Валька, он же Пешка, запускал змея, а я стоял рядом. Змеев, которые бы так высоко летали, как у него, я делать еще не умел. Валька натягивал тонкую бечеву, намотанную на катушку и прижатую пальцем с красным рубцом от бечевы, то придерживая, как норовистого коня на скаку, то чуть отпуская, и тогда змей резво взмывал вверх, вильнув длинным мочалочным хвостом и с силой рванув руку хозяина.
Мне хотелось, очень хотелось прикоснуться к бечеве и хоть вдвоем подержать змея, и Валька это знал. Но никакой надежды на такое счастье не было. Вот если змей нырнет вниз и надо будет снова его запустить с огорода за домами, мне, может быть, доверят подержать его за прочный деревянный каркас, на бегу подбрасывая вверх. Но змей парил высоко, врезаясь белым конвертом в ярко-синее небо, и надежды, что он почему-то опустится, тоже нет. И вдруг Валька предложил: «Письмо напишем?» – «Напишем!» – с радостью соглашаюсь я. Я уже знаю, как змею отправляют письма: делают в тетрадочном листке дырочку, продевают через катушку и листок сам собой, чудесным образом, поползет вверх, пока не достигнет змея. Змей потяжелеет, опустится чуть ниже, но свою воздушность не потеряет.
– А что напишем? – спрашивает Валька, глядя в небо.
– Не знаю.
– Думай, если голова приставлена! – говорит Валька. – Надо написать такое… Ну?
– Какое? – спрашиваю я.
– Важное, – поучает Валька и тянет, тянет за бечеву, глядя на змея. – В письмах пишут только важное. Письмо-то куда?
– Туда, – я ткнул пальцем вверх.
– Ну вот, катай!
Я послюнявил огрызок химического карандаша, из грифелей таких карандашей можно разводить чернила, но они дорогие, да и не достанешь, извлек из портфеля тетрадь, рванул чистый лист так, что вырвались сразу два, но я не пожалел драгоценной тетрадки, хоть в школе потом влетит, речь-то о письме (первом письме в жизни!), да еще к змею, и тут же накорябал два слова, которые не надо было придумывать, они жили в нас всегда.
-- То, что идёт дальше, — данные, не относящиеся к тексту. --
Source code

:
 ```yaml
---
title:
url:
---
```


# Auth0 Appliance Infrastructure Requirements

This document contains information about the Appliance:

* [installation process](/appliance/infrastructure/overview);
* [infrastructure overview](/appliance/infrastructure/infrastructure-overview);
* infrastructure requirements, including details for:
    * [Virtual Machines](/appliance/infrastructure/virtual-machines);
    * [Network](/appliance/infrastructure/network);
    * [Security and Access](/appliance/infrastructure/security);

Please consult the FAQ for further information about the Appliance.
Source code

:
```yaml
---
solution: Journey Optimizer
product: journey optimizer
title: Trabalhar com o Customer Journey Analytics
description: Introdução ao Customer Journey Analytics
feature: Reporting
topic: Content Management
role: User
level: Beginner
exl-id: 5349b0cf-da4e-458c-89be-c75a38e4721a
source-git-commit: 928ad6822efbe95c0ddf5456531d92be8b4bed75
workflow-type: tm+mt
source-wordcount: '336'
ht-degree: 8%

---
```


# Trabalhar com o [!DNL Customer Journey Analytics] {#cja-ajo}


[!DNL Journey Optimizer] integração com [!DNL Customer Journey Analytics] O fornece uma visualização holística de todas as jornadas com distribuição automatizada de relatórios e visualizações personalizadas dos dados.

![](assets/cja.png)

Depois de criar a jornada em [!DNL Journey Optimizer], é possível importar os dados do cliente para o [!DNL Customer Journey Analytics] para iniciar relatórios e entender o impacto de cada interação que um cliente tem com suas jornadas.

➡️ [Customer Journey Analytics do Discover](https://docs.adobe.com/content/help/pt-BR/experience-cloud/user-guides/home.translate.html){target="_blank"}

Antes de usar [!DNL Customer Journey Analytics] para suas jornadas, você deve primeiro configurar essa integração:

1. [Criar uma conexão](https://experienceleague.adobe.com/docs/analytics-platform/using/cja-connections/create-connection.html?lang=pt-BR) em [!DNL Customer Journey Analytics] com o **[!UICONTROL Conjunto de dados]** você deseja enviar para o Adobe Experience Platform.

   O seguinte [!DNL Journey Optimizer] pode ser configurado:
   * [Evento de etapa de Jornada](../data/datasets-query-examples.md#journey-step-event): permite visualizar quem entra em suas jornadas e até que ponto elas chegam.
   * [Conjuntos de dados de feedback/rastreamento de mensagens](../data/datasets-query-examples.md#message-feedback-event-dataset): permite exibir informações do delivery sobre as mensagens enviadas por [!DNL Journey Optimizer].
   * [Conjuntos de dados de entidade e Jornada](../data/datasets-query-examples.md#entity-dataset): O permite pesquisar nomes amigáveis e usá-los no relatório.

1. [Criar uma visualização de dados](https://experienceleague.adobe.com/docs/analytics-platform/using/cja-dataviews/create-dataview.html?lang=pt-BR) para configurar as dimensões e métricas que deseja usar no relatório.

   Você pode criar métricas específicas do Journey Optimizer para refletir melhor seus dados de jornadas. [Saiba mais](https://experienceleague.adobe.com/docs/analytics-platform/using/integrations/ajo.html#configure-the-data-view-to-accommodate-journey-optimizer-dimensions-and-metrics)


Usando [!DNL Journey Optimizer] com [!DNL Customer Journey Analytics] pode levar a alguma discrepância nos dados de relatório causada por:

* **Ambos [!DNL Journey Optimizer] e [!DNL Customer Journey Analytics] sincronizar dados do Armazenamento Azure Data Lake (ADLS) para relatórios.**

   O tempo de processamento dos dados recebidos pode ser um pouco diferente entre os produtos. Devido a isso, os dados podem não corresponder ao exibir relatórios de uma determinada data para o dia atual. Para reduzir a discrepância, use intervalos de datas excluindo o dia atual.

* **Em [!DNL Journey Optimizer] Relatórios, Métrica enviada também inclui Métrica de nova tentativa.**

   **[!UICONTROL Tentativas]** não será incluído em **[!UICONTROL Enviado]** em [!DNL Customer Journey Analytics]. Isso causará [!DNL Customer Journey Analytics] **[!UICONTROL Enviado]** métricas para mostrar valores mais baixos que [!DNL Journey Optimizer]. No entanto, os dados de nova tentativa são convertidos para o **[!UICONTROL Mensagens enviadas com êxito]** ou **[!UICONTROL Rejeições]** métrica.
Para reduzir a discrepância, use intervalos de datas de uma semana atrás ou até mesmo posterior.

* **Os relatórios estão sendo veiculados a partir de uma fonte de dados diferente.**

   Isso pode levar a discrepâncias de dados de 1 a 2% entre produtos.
Буквы были чуть враскорячку:
ХОЧУ К ТЕБЕ!
Валька проткнул пальцем в письме дыру, продел катушку, и письмо медленно поплыло по бечеве в небо, делаясь все меньше и меньше, змей, правда, гулял на большой высоте, а мы смотрели, задрав головы и сощурив глаза от солнца. Это ведь правда, что мы все хотели летать. Люберцы того времени могли гордиться тремя вещами: рязанской дорогой (шоссе посреди города и станция железной дороги за нашим домом, параллельно Рязанке), заводом имени Ухтомского, огромным, темно-кирпичным, тяжелым даже на вид, с шоссе он никак не проглядывался, скрытый глухим двухметровым забором, но из вагона электрички его черные задымленные трубы и корпуса, растянутые на километры, были хорошо видны… Но еще в Люберцах свой аэродром. Дорога, обе дороги, и даже завод принадлежали нам от рождения, как воздух, как солнце или деревья, они были вживлены в наше сознание от того времени, как мы стали себя осознавать. А вот аэродром оставался вещью в себе; он был наглухо закрыт со всех сторон не только забором, но еще полосой охраны, так что при желании можно было увидеть лишь край поля с зеленой травой, и где-то вдали по этому полю, разбегаясь, взлетали самолеты. Они внезапно появлялись над нами, над крышами домов, и мы с замиранием сердца следили за их чудотворным полетом. Сейчас словцо «чудо» звучит пусто, оно затерто частым употреблением, а в нашу пору парящая над крышами железная громада, которую именовали «бомбовозом» и которая возникала внезапно из-за ближайших домов, оглушая ревом моторов и поражая сверкающими на солнце крыльями, казалась и правда чудом, и мы все знали, что это чудо пребывает, проживает на краю города, на нашем аэродроме, и это одно делает наши Люберцы необыкновенным местом.